Stories from The Amazon.com : Tales from An Original Team Member
Infinite Loop 1
Most developers do their best work as they are falling asleep at night and the beta waves are washing gently across their brains. This is the time when they are obsessing on the days problems as they falling into a deep slumber. This was the case one night as I lay their thinking about our cascading purchasing system I designed.
Back in those days (late 90's), Amazon did not stock inventory; they placed orders only as they got them and then shipped them out immediately after fulfilling. I had designed a cascading purchasing system to fulfill customer orders based on their location to nearest Amazon warehouse (which apparently Jeff now insists on calling ‘fulfillment centers’) and the nearest distributors who could fulfill our orders.
The idea was that I bundled all customer orders based on their proximity to a warehouse and then tried to fulfill with the nearest set of distributors, then the next nearest, then the next nearest, etc. Basically it just went down a cascade of distributors based on their proximity to a warehouse trying to fulfill the customer orders. Those left unfulfilled were sent back into the queue the next day.
But something nagged at my brain as I drifted off to sleep. What did we do with backorders? We had thousands of books on backorder? Were they just looping indefinitely? Suddenly I jolted upright in bed. It was 2am. I called a company taxi (as we had an account with a local taxi service in those days that only a few of us knew about) and headed on down to warehouse #1 where my primary office was.
During the entire ride, I kept double checking the code in my head to make sure I was right because if I was, I would be waking up the entire company at 3am to tell them some pretty awful news about a few thousand customers… the exact number I wasn’t even sure of yet.
But I was nearly positive.
You see, the way the publishing system works is that before a book comes out, you can place orders for a book to gauge interest. This is known as a ‘backorder’. This helps a publisher to know how many to print OR to even go to press at all. And thats the kicker. Sometimes these books NEVER go to press. OR the book changes publishers and the original orders for the book under the other publisher never get fulfilled. AND the book remained listed in our system and continued to collect backorders if people searched for it and found it.
But we would have never known thise because back then, the distributor didn’t have api’s to delist the book from our system; once the book was in our system, we just sat their taking orders for it. People could be lining up placing orders and we would continue to take their money but that book would never be printed. And we didn’t know to remove it from our system. It just stayed their indefinitely. We had no way to SEE inventory that never went to print!

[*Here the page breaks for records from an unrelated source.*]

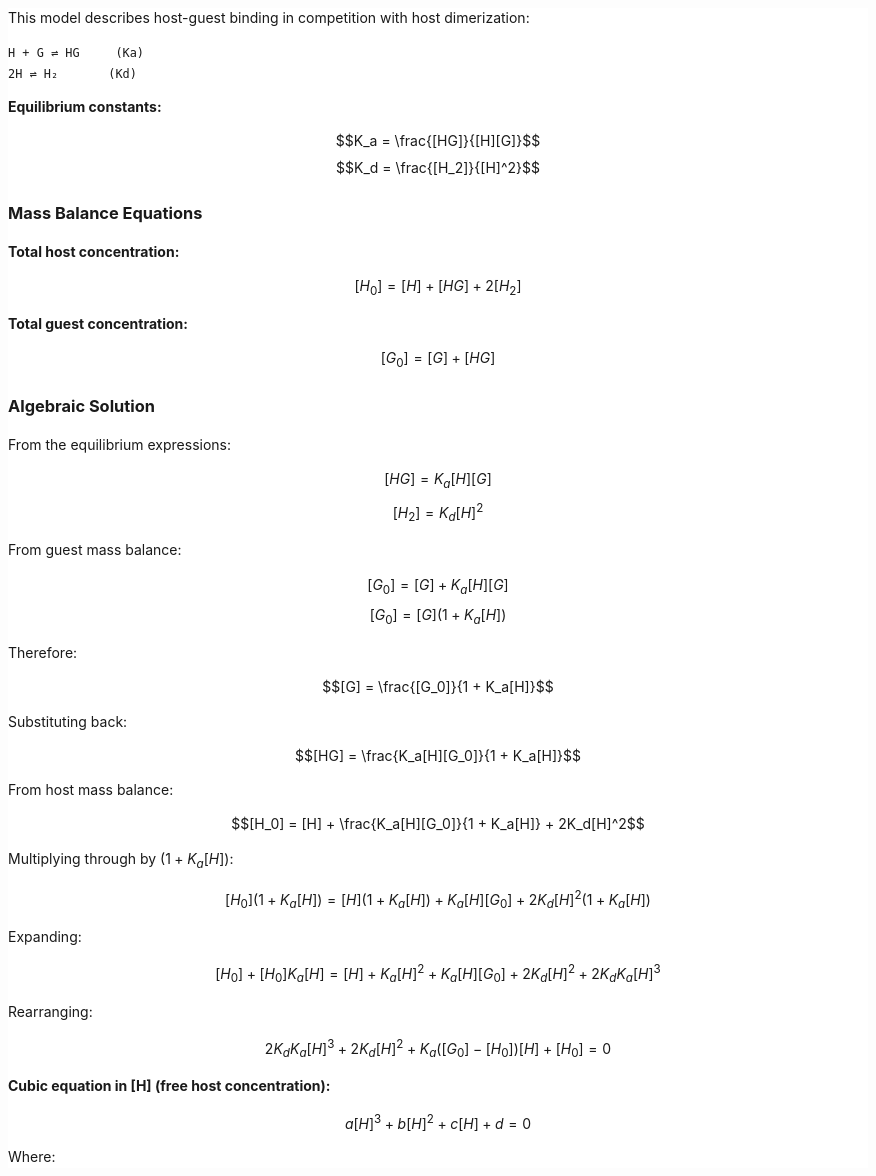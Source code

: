 This model describes host-guest binding in competition with host dimerization:

```
H + G ⇌ HG     (Ka)
2H ⇌ H₂       (Kd)
```

**Equilibrium constants:**

$$K_a = \frac{[HG]}{[H][G]}$$
$$K_d = \frac{[H_2]}{[H]^2}$$

### Mass Balance Equations

**Total host concentration:**

$$[H_0] = [H] + [HG] + 2[H_2]$$

**Total guest concentration:**

$$[G_0] = [G] + [HG]$$

### Algebraic Solution

From the equilibrium expressions:

$$[HG] = K_a[H][G]$$
$$[H_2] = K_d[H]^2$$

From guest mass balance:

$$[G_0] = [G] + K_a[H][G]$$
$$[G_0] = [G](1 + K_a[H])$$

Therefore:

$$[G] = \frac{[G_0]}{1 + K_a[H]}$$

Substituting back:

$$[HG] = \frac{K_a[H][G_0]}{1 + K_a[H]}$$

From host mass balance:

$$[H_0] = [H] + \frac{K_a[H][G_0]}{1 + K_a[H]} + 2K_d[H]^2$$

Multiplying through by $(1 + K_a[H])$:

$$[H_0](1 + K_a[H]) = [H](1 + K_a[H]) + K_a[H][G_0] + 2K_d[H]^2(1 + K_a[H])$$

Expanding:

$$[H_0] + [H_0]K_a[H] = [H] + K_a[H]^2 + K_a[H][G_0] + 2K_d[H]^2 + 2K_dK_a[H]^3$$

Rearranging:

$$2K_dK_a[H]^3 + 2K_d[H]^2 + K_a([G_0] - [H_0])[H] + [H_0] = 0$$

**Cubic equation in [H] (free host concentration):**

$$a[H]^3 + b[H]^2 + c[H] + d = 0$$

Where:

I finally made it to the warehouse and climb the stairs up to my office and logged in to my terminal to check the numbers. I ran the numbers and stared at my screen. I ran the numbers again to be sure I didn’t screw that up. Same number.
Over 60,000 customers had been looping in the cascade for the last 6 months trying to have backorders fulfilled.
We were not checking for canceled books nor were we refunding and cancelling orders; people orders were just looping forever and we continued to accept new orders.
I started making calls. I woke up my manager, who woke up her manager who woke up Jeff and the SNOC (development and network operations). They double checked all my numbers and the database and found I was 100% correct. They completely missed this.
Heads rolled. Customers were pissed. I was asked to take action and look into this but was shut out by developers who were blamed.
Since api’s didn’t really exist, my solution was to compare our catalog against publishers catalogs. It would have to be done manually at least once a month and potentially, we could digitize and resell the catalog back to publishers/distributors for use on the web or with electronic services.
In the long run, it was determined to merely check all orders against said lists. This did not stop future issues like this but did stop existing issues.
So the problem persisted for a long time and probably still persists to this day.
The real problem lies in Amazon’s inability or unwillingness to try to work with publishers. But at the same time, having worked with publishers for years, I see the flip side of the coin. Publishers are a notorious lot and often made working with them an impossible task.